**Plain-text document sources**
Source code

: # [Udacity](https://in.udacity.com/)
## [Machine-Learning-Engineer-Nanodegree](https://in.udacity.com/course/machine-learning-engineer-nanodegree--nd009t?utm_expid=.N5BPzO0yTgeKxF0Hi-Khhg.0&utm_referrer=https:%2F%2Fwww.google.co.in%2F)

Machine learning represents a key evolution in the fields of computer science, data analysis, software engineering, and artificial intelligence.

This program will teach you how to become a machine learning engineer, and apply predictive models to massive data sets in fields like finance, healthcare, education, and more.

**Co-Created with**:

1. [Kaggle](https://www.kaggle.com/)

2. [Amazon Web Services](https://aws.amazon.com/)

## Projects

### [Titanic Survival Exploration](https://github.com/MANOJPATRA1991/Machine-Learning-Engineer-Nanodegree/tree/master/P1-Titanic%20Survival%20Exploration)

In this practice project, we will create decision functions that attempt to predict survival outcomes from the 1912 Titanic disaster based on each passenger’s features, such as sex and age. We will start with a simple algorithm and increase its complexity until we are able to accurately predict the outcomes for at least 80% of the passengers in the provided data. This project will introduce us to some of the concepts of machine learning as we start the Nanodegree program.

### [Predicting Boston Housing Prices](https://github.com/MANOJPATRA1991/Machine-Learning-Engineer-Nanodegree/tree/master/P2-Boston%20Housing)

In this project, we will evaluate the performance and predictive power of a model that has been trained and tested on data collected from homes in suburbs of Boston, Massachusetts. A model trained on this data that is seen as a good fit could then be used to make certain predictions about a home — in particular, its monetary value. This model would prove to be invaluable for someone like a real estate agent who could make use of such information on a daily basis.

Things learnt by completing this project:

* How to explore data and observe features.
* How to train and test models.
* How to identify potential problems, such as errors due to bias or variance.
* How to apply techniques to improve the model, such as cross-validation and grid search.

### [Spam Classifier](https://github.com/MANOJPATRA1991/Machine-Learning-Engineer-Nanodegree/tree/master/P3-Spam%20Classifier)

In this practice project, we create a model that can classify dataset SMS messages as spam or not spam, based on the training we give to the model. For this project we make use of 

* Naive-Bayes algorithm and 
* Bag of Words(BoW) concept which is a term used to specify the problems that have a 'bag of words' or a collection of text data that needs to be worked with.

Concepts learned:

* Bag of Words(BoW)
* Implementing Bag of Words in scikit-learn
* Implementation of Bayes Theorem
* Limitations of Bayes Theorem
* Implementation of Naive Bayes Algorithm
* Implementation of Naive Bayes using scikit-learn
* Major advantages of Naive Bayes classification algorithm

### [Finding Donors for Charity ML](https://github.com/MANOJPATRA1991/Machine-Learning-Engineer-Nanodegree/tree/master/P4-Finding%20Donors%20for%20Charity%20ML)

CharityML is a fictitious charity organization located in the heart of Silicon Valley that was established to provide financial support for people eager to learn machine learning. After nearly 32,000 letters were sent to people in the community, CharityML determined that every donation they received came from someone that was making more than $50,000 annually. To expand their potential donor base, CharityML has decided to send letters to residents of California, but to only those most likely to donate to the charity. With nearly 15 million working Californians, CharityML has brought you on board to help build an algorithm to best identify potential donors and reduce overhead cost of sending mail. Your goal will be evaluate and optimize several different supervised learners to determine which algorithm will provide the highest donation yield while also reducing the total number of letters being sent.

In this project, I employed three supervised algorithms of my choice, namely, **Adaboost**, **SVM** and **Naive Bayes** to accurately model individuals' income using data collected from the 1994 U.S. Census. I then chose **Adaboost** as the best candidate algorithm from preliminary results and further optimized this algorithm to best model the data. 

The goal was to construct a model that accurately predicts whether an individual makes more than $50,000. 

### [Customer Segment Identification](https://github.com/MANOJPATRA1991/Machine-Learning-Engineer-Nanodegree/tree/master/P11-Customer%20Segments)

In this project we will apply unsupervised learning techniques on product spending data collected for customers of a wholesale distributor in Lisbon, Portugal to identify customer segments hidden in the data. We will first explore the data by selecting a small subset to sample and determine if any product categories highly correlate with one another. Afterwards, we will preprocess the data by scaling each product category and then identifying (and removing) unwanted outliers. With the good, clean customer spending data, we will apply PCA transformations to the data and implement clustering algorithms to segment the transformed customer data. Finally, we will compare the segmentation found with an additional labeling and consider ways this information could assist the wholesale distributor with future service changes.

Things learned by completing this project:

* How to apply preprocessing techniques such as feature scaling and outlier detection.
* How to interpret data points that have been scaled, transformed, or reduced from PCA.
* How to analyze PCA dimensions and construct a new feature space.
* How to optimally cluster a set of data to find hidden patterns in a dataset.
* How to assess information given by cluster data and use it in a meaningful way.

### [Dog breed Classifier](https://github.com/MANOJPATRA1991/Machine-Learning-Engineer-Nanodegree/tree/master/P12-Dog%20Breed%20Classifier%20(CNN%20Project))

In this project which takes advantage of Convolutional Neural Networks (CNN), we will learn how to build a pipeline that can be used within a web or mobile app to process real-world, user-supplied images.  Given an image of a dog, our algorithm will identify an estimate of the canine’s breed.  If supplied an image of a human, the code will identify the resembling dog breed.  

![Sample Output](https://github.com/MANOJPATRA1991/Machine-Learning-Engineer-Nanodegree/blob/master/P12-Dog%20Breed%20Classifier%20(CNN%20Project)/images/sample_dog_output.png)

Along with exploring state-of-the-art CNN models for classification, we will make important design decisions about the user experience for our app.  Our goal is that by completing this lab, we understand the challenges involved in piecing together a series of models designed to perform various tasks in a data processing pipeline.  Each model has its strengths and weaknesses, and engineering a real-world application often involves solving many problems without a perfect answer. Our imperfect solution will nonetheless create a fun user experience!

**Brief**
Print all of the records, leaving each one exactly as it appears above.

**Response to this task**
Source code

: # [Udacity](https://in.udacity.com/)
## [Machine-Learning-Engineer-Nanodegree](https://in.udacity.com/course/machine-learning-engineer-nanodegree--nd009t?utm_expid=.N5BPzO0yTgeKxF0Hi-Khhg.0&utm_referrer=https:%2F%2Fwww.google.co.in%2F)

Machine learning represents a key evolution in the fields of computer science, data analysis, software engineering, and artificial intelligence.

This program will teach you how to become a machine learning engineer, and apply predictive models to massive data sets in fields like finance, healthcare, education, and more.

**Co-Created with**:

1. [Kaggle](https://www.kaggle.com/)

2. [Amazon Web Services](https://aws.amazon.com/)

## Projects

### [Titanic Survival Exploration](https://github.com/MANOJPATRA1991/Machine-Learning-Engineer-Nanodegree/tree/master/P1-Titanic%20Survival%20Exploration)

In this practice project, we will create decision functions that attempt to predict survival outcomes from the 1912 Titanic disaster based on each passenger’s features, such as sex and age. We will start with a simple algorithm and increase its complexity until we are able to accurately predict the outcomes for at least 80% of the passengers in the provided data. This project will introduce us to some of the concepts of machine learning as we start the Nanodegree program.

### [Predicting Boston Housing Prices](https://github.com/MANOJPATRA1991/Machine-Learning-Engineer-Nanodegree/tree/master/P2-Boston%20Housing)

In this project, we will evaluate the performance and predictive power of a model that has been trained and tested on data collected from homes in suburbs of Boston, Massachusetts. A model trained on this data that is seen as a good fit could then be used to make certain predictions about a home — in particular, its monetary value. This model would prove to be invaluable for someone like a real estate agent who could make use of such information on a daily basis.

Things learnt by completing this project:

* How to explore data and observe features.
* How to train and test models.
* How to identify potential problems, such as errors due to bias or variance.
* How to apply techniques to improve the model, such as cross-validation and grid search.

### [Spam Classifier](https://github.com/MANOJPATRA1991/Machine-Learning-Engineer-Nanodegree/tree/master/P3-Spam%20Classifier)

In this practice project, we create a model that can classify dataset SMS messages as spam or not spam, based on the training we give to the model. For this project we make use of 

* Naive-Bayes algorithm and 
* Bag of Words(BoW) concept which is a term used to specify the problems that have a 'bag of words' or a collection of text data that needs to be worked with.

Concepts learned:

* Bag of Words(BoW)
* Implementing Bag of Words in scikit-learn
* Implementation of Bayes Theorem
* Limitations of Bayes Theorem
* Implementation of Naive Bayes Algorithm
* Implementation of Naive Bayes using scikit-learn
* Major advantages of Naive Bayes classification algorithm

### [Finding Donors for Charity ML](https://github.com/MANOJPATRA1991/Machine-Learning-Engineer-Nanodegree/tree/master/P4-Finding%20Donors%20for%20Charity%20ML)

CharityML is a fictitious charity organization located in the heart of Silicon Valley that was established to provide financial support for people eager to learn machine learning. After nearly 32,000 letters were sent to people in the community, CharityML determined that every donation they received came from someone that was making more than $50,000 annually. To expand their potential donor base, CharityML has decided to send letters to residents of California, but to only those most likely to donate to the charity. With nearly 15 million working Californians, CharityML has brought you on board to help build an algorithm to best identify potential donors and reduce overhead cost of sending mail. Your goal will be evaluate and optimize several different supervised learners to determine which algorithm will provide the highest donation yield while also reducing the total number of letters being sent.

In this project, I employed three supervised algorithms of my choice, namely, **Adaboost**, **SVM** and **Naive Bayes** to accurately model individuals' income using data collected from the 1994 U.S. Census. I then chose **Adaboost** as the best candidate algorithm from preliminary results and further optimized this algorithm to best model the data. 

The goal was to construct a model that accurately predicts whether an individual makes more than $50,000. 

### [Customer Segment Identification](https://github.com/MANOJPATRA1991/Machine-Learning-Engineer-Nanodegree/tree/master/P11-Customer%20Segments)

In this project we will apply unsupervised learning techniques on product spending data collected for customers of a wholesale distributor in Lisbon, Portugal to identify customer segments hidden in the data. We will first explore the data by selecting a small subset to sample and determine if any product categories highly correlate with one another. Afterwards, we will preprocess the data by scaling each product category and then identifying (and removing) unwanted outliers. With the good, clean customer spending data, we will apply PCA transformations to the data and implement clustering algorithms to segment the transformed customer data. Finally, we will compare the segmentation found with an additional labeling and consider ways this information could assist the wholesale distributor with future service changes.

Things learned by completing this project:

* How to apply preprocessing techniques such as feature scaling and outlier detection.
* How to interpret data points that have been scaled, transformed, or reduced from PCA.
* How to analyze PCA dimensions and construct a new feature space.
* How to optimally cluster a set of data to find hidden patterns in a dataset.
* How to assess information given by cluster data and use it in a meaningful way.

### [Dog breed Classifier](https://github.com/MANOJPATRA1991/Machine-Learning-Engineer-Nanodegree/tree/master/P12-Dog%20Breed%20Classifier%20(CNN%20Project))

In this project which takes advantage of Convolutional Neural Networks (CNN), we will learn how to build a pipeline that can be used within a web or mobile app to process real-world, user-supplied images.  Given an image of a dog, our algorithm will identify an estimate of the canine’s breed.  If supplied an image of a human, the code will identify the resembling dog breed.  

![Sample Output](https://github.com/MANOJPATRA1991/Machine-Learning-Engineer-Nanodegree/blob/master/P12-Dog%20Breed%20Classifier%20(CNN%20Project)/images/sample_dog_output.png)

Along with exploring state-of-the-art CNN models for classification, we will make important design decisions about the user experience for our app.  Our goal is that by completing this lab, we understand the challenges involved in piecing together a series of models designed to perform various tasks in a data processing pipeline.  Each model has its strengths and weaknesses, and engineering a real-world application often involves solving many problems without a perfect answer. Our imperfect solution will nonetheless create a fun user experience!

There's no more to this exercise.